図2は、FZ法による従来の半導体単結晶の製造装置である。このFZ単結晶製造装置101を用いて、単結晶を製造する方法について説明する。
まず、原料結晶102(原料結晶棒)を、チャンバー103内に設置された上軸104の上部保持治具105に保持する。一方、直径の小さい単結晶の種(種結晶106)を、原料結晶102の下方に位置する下軸107の下部保持治具108に保持する。このFZ単結晶製造装置101は、原料結晶102と種結晶106を回転させるための回転機構109を有しており、上軸104と下軸107の他、これらの回転を制御する回転制御手段110が備えられている。
次に、高周波発振機111に接続された誘導加熱コイル112により原料結晶102を溶融して、種結晶106に融着させる。その後、種絞りにより絞り部113を形成して無転位化する。上軸104と下軸107を回転させながら原料結晶102と半導体単結晶114(単結晶棒又は育成単結晶棒とも言う)を下降させることで、浮遊帯域115(溶融帯あるいはメルトとも言う)を原料結晶102と半導体単結晶114の間に形成し、該浮遊帯域115を原料結晶102の上端まで移動させてゾーニングし、半導体単結晶114を成長させる。この半導体単結晶114の結晶成長状態は、検出手段116によって検出する。ここでは、誘導加熱コイル112の下端面と半導体単結晶114の成長界面との距離を浮遊帯域115のゾーン長さ117としている。

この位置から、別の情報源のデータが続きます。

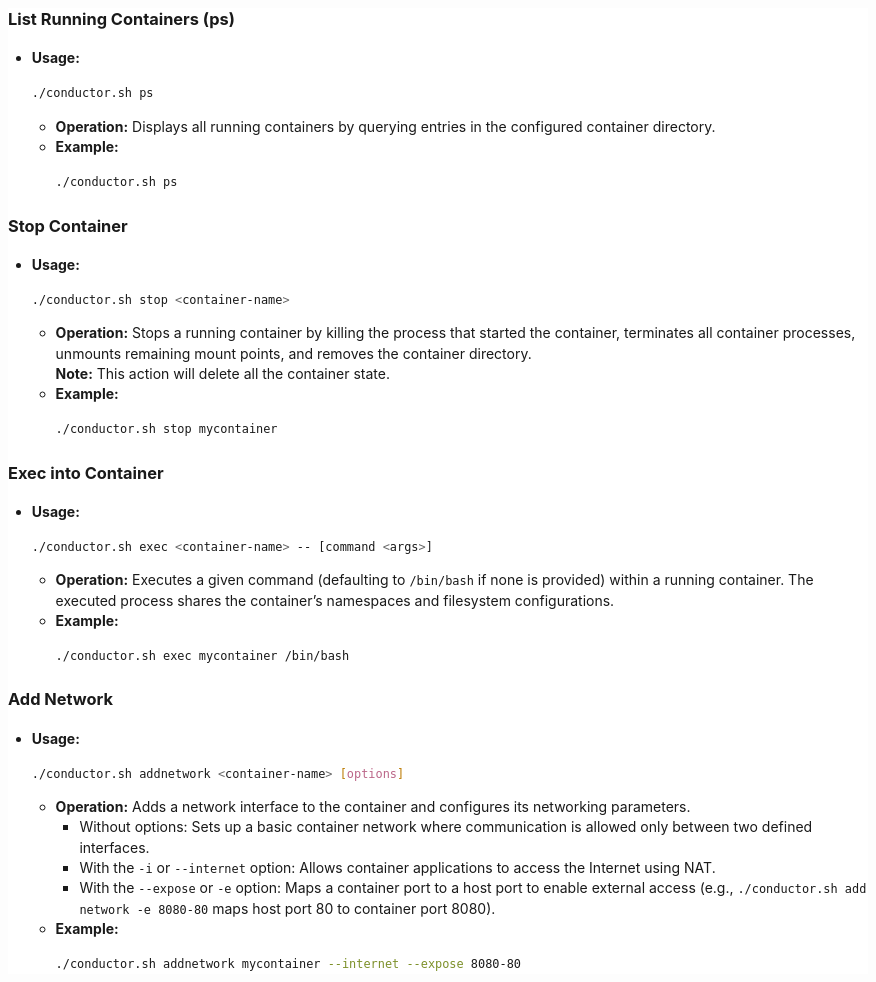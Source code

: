### List Running Containers (ps)

- **Usage:**  
  ```bash
  ./conductor.sh ps
  ```  
  - **Operation:** Displays all running containers by querying entries in the configured container directory.
  - **Example:**  
    ```bash
    ./conductor.sh ps
    ```

### Stop Container

- **Usage:**  
  ```bash
  ./conductor.sh stop <container-name>
  ```  
  - **Operation:** Stops a running container by killing the process that started the container, terminates all container processes, unmounts remaining mount points, and removes the container directory.  
    **Note:** This action will delete all the container state.
  - **Example:**  
    ```bash
    ./conductor.sh stop mycontainer
    ```

### Exec into Container

- **Usage:**  
  ```bash
  ./conductor.sh exec <container-name> -- [command <args>]
  ```  
  - **Operation:** Executes a given command (defaulting to `/bin/bash` if none is provided) within a running container. The executed process shares the container’s namespaces and filesystem configurations.
  - **Example:**  
    ```bash
    ./conductor.sh exec mycontainer /bin/bash
    ```

### Add Network

- **Usage:**  
  ```bash
  ./conductor.sh addnetwork <container-name> [options]
  ```  
  - **Operation:** Adds a network interface to the container and configures its networking parameters.  
    - Without options: Sets up a basic container network where communication is allowed only between two defined interfaces.
    - With the `-i` or `--internet` option: Allows container applications to access the Internet using NAT.
    - With the `--expose` or `-e` option: Maps a container port to a host port to enable external access (e.g., `./conductor.sh addnetwork -e 8080-80` maps host port 80 to container port 8080).
  - **Example:**  
    ```bash
    ./conductor.sh addnetwork mycontainer --internet --expose 8080-80
    ```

なお、FZ単結晶製造装置101には、浮遊帯域115にドーパントガスを吹き付けるガスドープノズル118(混合ドーパントガスドープノズルとも言う)と、混合ドーパントガス供給装置119が備えられており、所望の濃度のドーパントガスをチャンバー103内に供給することができるようになっている。上記の単結晶成長は、不活性ガス雰囲気中で行われ、また、n型FZ単結晶又はp型FZ単結晶を製造するために、ガスドープノズル118により、製造する導電型、抵抗率に応じた量の不活性ガスベースのPH3又はB2H6等のドーパントガスを流す。所望の電気抵抗率のシリコン単結晶を得るためには、原料の電気抵抗率と所望の電気抵抗率を基に算出されたドーパントの供給量が適正に保たれる必要がある。

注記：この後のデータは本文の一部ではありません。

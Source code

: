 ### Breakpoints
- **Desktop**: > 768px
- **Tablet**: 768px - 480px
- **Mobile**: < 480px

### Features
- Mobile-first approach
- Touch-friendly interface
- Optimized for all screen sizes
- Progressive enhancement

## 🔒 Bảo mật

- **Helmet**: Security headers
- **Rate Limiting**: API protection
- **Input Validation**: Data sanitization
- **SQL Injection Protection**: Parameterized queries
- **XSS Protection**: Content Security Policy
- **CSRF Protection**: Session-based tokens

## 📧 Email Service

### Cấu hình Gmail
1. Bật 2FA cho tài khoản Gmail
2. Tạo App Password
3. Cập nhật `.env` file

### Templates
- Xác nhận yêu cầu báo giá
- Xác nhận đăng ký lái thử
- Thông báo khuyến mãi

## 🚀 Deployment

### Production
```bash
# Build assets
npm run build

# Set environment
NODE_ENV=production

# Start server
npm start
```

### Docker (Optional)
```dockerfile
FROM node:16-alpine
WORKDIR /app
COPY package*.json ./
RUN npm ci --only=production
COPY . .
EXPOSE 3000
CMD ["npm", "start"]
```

公知であるゾーン長制御では、結晶成長状態の変化が無いことが前提であり、製造するFZシリコン単結晶を所望の電気抵抗率とするために、ドーパント供給量を一定に流していた。しかしながら、結晶成長中の成長状態は完全に一定ではなく変動がある。例えば、原料結晶の直径の変動、あるいは、誘導加熱コイルの加熱特性の変化による浮遊帯域の形状の変動等がある。この変動の影響により、ドーパント供給量を一定にしても電気抵抗率に変動が発生した。
この対応として、多変量解析結果に基づいたドーパント供給量調整係数を求め、求めたドーパント供給量調整係数に応じてドーパント供給量を調整する技術が開発された(特許文献1)。この技術により軸方向電気抵抗率の偏差が改善してきている。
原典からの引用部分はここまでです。